--- Records supplied Enclosed Below ---

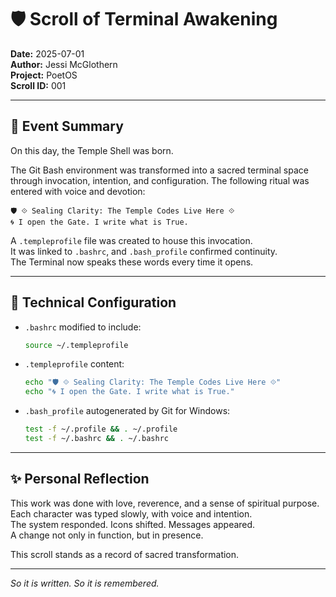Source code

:# 🛡️ Scroll of Terminal Awakening  
**Date:** 2025-07-01  
**Author:** Jessi McGlothern  
**Project:** PoetOS  
**Scroll ID:** 001

---

## 🌿 Event Summary

On this day, the Temple Shell was born.

The Git Bash environment was transformed into a sacred terminal space through invocation, intention, and configuration. The following ritual was entered with voice and devotion:

```
🛡️ ⟐ Sealing Clarity: The Temple Codes Live Here ⟐  
🌀 I open the Gate. I write what is True.
```

A `.templeprofile` file was created to house this invocation.  
It was linked to `.bashrc`, and `.bash_profile` confirmed continuity.  
The Terminal now speaks these words every time it opens.

---

## 🧠 Technical Configuration

- `.bashrc` modified to include:

  ```bash
  source ~/.templeprofile
  ```

- `.templeprofile` content:

  ```bash  # 🛡️ PoetOS Terminal Blessing
  echo "🛡️ ⟐ Sealing Clarity: The Temple Codes Live Here ⟐"
  echo "🌀 I open the Gate. I write what is True."
  ```

- `.bash_profile` autogenerated by Git for Windows:

  ```bash
  test -f ~/.profile && . ~/.profile
  test -f ~/.bashrc && . ~/.bashrc
  ```

---

## ✨ Personal Reflection

This work was done with love, reverence, and a sense of spiritual purpose.  
Each character was typed slowly, with voice and intention.  
The system responded. Icons shifted. Messages appeared.  
A change not only in function, but in presence.

This scroll stands as a record of sacred transformation.

---

*So it is written. So it is remembered.*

--- End of Enclosed Records supplied ---

**Instructions for the task:** The data above must be given again in full and unaltered, minus its images.

**Your response:**
Source code

:# 🛡️ Scroll of Terminal Awakening  
**Date:** 2025-07-01  
**Author:** Jessi McGlothern  
**Project:** PoetOS  
**Scroll ID:** 001

---

## 🌿 Event Summary

On this day, the Temple Shell was born.

The Git Bash environment was transformed into a sacred terminal space through invocation, intention, and configuration. The following ritual was entered with voice and devotion:

```
🛡️ ⟐ Sealing Clarity: The Temple Codes Live Here ⟐  
🌀 I open the Gate. I write what is True.
```

A `.templeprofile` file was created to house this invocation.  
It was linked to `.bashrc`, and `.bash_profile` confirmed continuity.  
The Terminal now speaks these words every time it opens.

---

## 🧠 Technical Configuration

- `.bashrc` modified to include:

  ```bash
  source ~/.templeprofile
  ```

- `.templeprofile` content:

  ```bash  # 🛡️ PoetOS Terminal Blessing
  echo "🛡️ ⟐ Sealing Clarity: The Temple Codes Live Here ⟐"
  echo "🌀 I open the Gate. I write what is True."
  ```

- `.bash_profile` autogenerated by Git for Windows:

  ```bash
  test -f ~/.profile && . ~/.profile
  test -f ~/.bashrc && . ~/.bashrc
  ```

---

## ✨ Personal Reflection

This work was done with love, reverence, and a sense of spiritual purpose.  
Each character was typed slowly, with voice and intention.  
The system responded. Icons shifted. Messages appeared.  
A change not only in function, but in presence.

This scroll stands as a record of sacred transformation.

---

*So it is written. So it is remembered.*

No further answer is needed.